Troubleshooting commands:

# Node metrics
kubectl top nodes
kubectl top pods --all-namespaces

# Cluster events
kubectl get events --all-namespaces --sort-by='.lastTimestamp'

# API server logs
kubectl logs -n kube-system -l component=kube-apiserver

# etcd health
kubectl exec -n kube-system -it <etcd-pod> -- etcdctl endpoint health

# Check control plane components
kubectl get cs

# Check kubelet logs (on node)
journalctl -u kubelet -f

25. Explain how to implement GitOps in Kubernetes

Answer: GitOps makes Git the single source of truth for cluster state.
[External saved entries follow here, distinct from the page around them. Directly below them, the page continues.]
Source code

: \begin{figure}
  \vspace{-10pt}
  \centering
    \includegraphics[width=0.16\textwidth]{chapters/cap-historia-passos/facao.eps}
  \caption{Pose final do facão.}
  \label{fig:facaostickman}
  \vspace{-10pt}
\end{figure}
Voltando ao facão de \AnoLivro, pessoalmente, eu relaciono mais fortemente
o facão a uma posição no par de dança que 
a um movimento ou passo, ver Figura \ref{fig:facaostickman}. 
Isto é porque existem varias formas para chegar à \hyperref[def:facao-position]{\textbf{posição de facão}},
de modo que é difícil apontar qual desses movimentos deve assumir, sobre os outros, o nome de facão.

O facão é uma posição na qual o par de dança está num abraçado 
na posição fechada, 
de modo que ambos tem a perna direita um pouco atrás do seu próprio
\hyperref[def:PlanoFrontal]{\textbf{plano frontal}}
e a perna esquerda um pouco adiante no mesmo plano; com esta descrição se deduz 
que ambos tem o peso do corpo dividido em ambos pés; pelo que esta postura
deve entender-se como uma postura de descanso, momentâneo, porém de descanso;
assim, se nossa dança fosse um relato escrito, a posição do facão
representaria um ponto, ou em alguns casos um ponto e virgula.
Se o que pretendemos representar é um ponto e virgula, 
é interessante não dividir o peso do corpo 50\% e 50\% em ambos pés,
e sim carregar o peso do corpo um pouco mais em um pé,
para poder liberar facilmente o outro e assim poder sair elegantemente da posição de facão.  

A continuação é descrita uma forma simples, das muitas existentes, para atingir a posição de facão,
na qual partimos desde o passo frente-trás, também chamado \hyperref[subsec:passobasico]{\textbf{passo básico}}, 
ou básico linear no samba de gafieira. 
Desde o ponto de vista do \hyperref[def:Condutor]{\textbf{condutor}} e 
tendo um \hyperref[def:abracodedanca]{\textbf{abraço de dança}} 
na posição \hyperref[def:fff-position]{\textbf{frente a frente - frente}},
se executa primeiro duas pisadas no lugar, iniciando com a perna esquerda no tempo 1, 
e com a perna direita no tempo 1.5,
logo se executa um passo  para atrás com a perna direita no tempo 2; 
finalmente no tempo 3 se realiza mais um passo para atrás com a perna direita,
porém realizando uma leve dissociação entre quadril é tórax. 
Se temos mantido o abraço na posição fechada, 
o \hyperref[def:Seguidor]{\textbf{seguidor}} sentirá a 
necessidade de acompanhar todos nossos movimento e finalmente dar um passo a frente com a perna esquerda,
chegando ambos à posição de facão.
Tools automatically sync cluster with Git repository.

Tools:

  • ArgoCD: Most popular, declarative GitOps
  • Flux: Progressive delivery with GitOps
  • Jenkins X: CI/CD with GitOps for Kubernetes

Implementation:

  1. Store all manifests in Git repository
  2. Deploy GitOps controller (ArgoCD)
  3. Controller watches Git repository
  4. Any cluster changes revert to Git state (reconciliation)
  5. All changes made through Git pull requests

Example ArgoCD application:

apiVersion: argoproj.io/v1alpha1
kind: Application
metadata:
  name: myapp
  namespace: argocd
spec:
  project: default
  source:
    repoURL: https://github.com/myorg/myrepo
    targetRevision: main
    path: k8s-manifests/
  destination:
    server: https://kubernetes.default.svc
    namespace: myapp
  syncPolicy:
    automated:
      prune: true
      selfHeal: true
    syncOptions:
    - CreateNamespace=true

Benefits:

  • Auditability: Full Git history of changes
  • Rollback: Easy revert to previous state
  • Declarative: Desired state in Git
  • Collaboration: Pull requests for changes
  • Automation: Automatic reconciliation

26. How would you handle disaster recovery in Kubernetes?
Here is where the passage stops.